Ce_0.9Gd_0.1O_1.95 (CGO) protective layers are prepared by two different methods to prevent the reaction between the Zr_0.84Y_0.16O_1.92 (YSZ) electrolyte and the La_0.6Sr_0.4Co_0.2Fe_0.8O_3-δ (LSCF) cathode. In the first method, the CGO layers are deposited by an airbrushing technique from an ink containing CGO particles without and with cobalt as sintering aids. The second strategy consists in preparing both a dense CGO barrier layer and a porous LSCF cathode by spray-pyrolysis deposition, in order to further reduce the fabrication temperature and minimize the reaction between the cell components. The samples prepared by spray-pyrolysis exhibit better performance and durability than those obtained by conventional sintering methods. The results suggest that the interfacial reactivity between YSZ and LSCF as well as the Sr-enrichment at the cathode surface can be avoided by using low-temperature fabrication methods and by operating at temperatures lower than 650 °C.

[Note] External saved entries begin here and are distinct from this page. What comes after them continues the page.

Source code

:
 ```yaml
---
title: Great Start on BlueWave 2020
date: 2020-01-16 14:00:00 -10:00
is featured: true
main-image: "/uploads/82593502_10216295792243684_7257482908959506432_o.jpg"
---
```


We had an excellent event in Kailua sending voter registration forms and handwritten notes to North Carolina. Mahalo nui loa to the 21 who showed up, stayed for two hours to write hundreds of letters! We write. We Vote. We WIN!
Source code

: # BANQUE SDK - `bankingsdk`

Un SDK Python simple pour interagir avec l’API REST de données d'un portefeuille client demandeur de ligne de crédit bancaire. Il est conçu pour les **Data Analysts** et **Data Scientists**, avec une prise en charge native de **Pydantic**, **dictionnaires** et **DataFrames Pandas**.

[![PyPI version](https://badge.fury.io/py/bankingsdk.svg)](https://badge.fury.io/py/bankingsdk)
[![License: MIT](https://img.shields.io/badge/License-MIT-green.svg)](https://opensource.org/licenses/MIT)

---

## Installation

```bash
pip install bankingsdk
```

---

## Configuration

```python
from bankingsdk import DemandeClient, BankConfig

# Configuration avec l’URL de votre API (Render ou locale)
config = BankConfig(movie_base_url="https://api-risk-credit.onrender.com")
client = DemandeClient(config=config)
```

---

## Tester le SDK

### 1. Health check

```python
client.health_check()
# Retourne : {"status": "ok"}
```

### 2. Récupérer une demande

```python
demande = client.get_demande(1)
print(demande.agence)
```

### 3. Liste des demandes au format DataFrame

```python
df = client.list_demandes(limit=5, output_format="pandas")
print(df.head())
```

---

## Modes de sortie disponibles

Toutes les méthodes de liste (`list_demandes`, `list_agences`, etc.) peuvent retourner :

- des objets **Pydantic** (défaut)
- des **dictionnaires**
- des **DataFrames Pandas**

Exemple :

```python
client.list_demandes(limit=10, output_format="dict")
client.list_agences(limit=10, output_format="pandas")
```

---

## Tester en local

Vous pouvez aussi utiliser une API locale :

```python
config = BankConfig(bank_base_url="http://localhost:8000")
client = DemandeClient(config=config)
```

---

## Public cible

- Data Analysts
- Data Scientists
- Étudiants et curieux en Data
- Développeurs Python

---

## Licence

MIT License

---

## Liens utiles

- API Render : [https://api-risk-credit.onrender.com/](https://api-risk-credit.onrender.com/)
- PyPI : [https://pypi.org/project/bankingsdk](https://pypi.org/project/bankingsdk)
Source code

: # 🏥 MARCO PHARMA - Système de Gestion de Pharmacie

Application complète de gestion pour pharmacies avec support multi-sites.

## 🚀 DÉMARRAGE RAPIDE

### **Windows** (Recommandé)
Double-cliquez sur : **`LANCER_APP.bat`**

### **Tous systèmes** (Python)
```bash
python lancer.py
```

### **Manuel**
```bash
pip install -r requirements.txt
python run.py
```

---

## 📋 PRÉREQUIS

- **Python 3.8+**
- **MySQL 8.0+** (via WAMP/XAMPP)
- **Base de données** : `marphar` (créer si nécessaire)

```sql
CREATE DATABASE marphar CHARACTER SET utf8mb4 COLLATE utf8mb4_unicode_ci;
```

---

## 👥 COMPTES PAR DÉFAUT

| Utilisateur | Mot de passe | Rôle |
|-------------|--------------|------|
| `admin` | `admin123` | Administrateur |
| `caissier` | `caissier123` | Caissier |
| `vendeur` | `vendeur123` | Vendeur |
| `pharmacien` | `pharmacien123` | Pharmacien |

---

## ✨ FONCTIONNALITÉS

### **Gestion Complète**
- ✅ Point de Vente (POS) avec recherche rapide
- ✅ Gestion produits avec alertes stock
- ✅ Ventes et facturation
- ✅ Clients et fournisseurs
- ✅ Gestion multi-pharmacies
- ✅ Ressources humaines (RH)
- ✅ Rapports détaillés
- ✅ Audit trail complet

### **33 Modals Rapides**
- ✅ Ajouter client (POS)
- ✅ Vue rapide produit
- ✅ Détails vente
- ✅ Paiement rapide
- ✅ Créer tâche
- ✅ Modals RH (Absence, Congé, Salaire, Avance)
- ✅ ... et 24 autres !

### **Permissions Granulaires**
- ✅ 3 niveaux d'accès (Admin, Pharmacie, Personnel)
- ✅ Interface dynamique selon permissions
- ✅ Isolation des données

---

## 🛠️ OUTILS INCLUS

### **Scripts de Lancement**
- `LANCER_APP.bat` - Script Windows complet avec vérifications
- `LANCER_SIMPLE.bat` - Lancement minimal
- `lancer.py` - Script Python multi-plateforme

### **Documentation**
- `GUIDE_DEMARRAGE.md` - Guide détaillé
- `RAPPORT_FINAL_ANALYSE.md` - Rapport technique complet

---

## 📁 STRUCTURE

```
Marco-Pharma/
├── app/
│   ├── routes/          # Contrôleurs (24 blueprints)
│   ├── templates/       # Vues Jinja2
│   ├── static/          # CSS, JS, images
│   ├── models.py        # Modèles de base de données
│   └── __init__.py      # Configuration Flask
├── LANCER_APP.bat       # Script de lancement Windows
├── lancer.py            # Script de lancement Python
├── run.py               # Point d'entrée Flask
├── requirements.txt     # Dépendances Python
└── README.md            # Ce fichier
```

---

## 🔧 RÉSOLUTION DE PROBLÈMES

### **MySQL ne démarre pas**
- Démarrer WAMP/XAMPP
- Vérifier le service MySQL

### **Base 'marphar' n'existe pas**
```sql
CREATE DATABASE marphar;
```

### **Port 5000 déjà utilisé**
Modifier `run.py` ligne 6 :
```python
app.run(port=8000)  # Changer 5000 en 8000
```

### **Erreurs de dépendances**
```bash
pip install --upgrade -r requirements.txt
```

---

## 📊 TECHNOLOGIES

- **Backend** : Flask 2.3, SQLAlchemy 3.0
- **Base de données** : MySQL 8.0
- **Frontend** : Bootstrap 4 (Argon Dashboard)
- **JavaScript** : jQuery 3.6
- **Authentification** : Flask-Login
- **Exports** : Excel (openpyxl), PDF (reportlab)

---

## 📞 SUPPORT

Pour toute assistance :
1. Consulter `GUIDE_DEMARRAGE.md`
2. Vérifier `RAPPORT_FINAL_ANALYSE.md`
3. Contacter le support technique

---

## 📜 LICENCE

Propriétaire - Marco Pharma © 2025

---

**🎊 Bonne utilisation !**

通过两种不同的方法来制备Ce _0.9 Gd _0.1 O _1.95（CGO）保护层，以防止Zr _0.84 Y _0.16 O _1.92（YSZ）电解质与La _0.6 Sr _0.4 Co _0.2 Fe _0.8 O3 _{-δ之间的反应}（LSCF）阴极。在第一种方法中，CGO层是通过喷枪技术从含有CGO颗粒的油墨中沉积而来的，而CGO颗粒中则没有钴，也没有钴。第二种策略是通过喷雾热解沉积制备致密的CGO阻挡层和多孔的LSCF阴极，以进一步降低制造温度并使电池组件之间的反应最小化。通过喷雾热解制备的样品表现出比通过常规烧结方法获得的样品更好的性能和耐久性。结果表明，通过使用低温制造方法和在低于650°C的温度下运行，可以避免YSZ和LSCF之间的界面反应性以及阴极表面的Sr富集。